Gardening is like cooking is like painting. My husband gets upset when I grind pigments with the kitchen mortar and pestle and when I borrow the double boiler to cook glue. This morning I am mixing potting soil with water in his pasta cooking pot.
There was the time I ruined his favorite enamel pot when I decided to make charcoal following a 15th century recipe from Cennino Cennini. Fill the pot with straight, quarter inch width twigs of willow, wrapped in little bundles with a wire; seal the pot (lute it) with clay; and place it in the embers of a fire, with more embers piled on top. Cook slowly over night. Well, the pot was destroyed, but I got some fine drawing charcoals!
I am transplanting the exuberant Bok Choi, which begs to go outside under a tunnel. Not yet. Recipes, recipes, recipes. "Mix six cups of water with nine quarts of soil." I estimate – how many quarts of soil in a pasta pot and how much water? Out come the measuring cups, the spatula, and, don’t tell, a tiny silver spoon that used to belong to John’s grandmother. It is the just right size for spooning in potting soil around the seedlings I have pricked out, their delicate roots dangling for a second. Will this work? I plant some leek seeds with the silver spoon while I am at it.
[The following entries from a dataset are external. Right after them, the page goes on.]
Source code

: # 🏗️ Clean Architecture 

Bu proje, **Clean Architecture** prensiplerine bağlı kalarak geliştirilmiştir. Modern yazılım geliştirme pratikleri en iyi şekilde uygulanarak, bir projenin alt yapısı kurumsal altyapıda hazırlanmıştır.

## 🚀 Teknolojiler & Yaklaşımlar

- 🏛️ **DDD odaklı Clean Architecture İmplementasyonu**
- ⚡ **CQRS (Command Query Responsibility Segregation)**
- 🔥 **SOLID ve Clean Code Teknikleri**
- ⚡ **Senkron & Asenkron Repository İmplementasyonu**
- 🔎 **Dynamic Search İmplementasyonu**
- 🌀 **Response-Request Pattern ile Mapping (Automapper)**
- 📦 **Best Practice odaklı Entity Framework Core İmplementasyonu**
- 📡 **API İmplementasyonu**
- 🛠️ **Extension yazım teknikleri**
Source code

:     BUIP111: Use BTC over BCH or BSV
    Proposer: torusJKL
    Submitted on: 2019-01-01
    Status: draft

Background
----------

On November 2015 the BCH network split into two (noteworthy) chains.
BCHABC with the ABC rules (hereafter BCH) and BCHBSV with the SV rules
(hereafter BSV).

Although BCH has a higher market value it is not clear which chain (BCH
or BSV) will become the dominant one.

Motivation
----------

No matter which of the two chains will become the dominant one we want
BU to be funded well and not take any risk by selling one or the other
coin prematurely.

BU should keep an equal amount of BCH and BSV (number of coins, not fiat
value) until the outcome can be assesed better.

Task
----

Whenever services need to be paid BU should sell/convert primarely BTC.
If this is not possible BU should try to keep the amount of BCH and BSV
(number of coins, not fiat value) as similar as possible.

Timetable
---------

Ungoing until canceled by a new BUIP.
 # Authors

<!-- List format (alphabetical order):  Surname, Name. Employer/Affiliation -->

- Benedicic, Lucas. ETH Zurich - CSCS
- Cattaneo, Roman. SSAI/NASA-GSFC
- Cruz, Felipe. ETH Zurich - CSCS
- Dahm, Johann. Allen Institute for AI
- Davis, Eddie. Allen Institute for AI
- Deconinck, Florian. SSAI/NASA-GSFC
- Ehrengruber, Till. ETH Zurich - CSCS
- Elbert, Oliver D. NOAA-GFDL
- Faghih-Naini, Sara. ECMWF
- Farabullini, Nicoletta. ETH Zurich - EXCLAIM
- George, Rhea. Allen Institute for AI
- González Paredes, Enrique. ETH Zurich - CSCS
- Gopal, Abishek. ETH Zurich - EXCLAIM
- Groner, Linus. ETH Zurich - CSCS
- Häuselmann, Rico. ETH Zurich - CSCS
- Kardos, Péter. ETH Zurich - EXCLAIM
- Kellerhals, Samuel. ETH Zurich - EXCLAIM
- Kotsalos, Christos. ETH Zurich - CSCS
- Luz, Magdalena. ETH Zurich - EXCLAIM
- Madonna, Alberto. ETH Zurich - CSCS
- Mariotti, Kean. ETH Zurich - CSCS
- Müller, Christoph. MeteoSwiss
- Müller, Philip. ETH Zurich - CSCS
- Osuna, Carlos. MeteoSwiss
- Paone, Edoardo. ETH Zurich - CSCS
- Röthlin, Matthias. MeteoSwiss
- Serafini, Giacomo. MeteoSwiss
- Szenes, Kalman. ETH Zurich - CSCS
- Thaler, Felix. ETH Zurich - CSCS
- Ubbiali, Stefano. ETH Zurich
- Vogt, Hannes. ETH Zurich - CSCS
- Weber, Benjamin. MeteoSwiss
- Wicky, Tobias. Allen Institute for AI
I order a few more seeds online. There are never enough, and these are seeds for things I have never grown, that Barbara loves to grow: Fava Beans, Lemon Grass, and Epazote. I am hoping to expand my cooking palate. In the spirit of Bok Choi.
I hear from my friend Vint in Connecticut who is going to share some tomato seeds with me. I call my friends Margy and Jordan. We're planning our communal raspberry patch over supper this evening. Not only that, they are going to order chicks for me -- and one turkey. Since we don't have room, we're going to share their henhouse.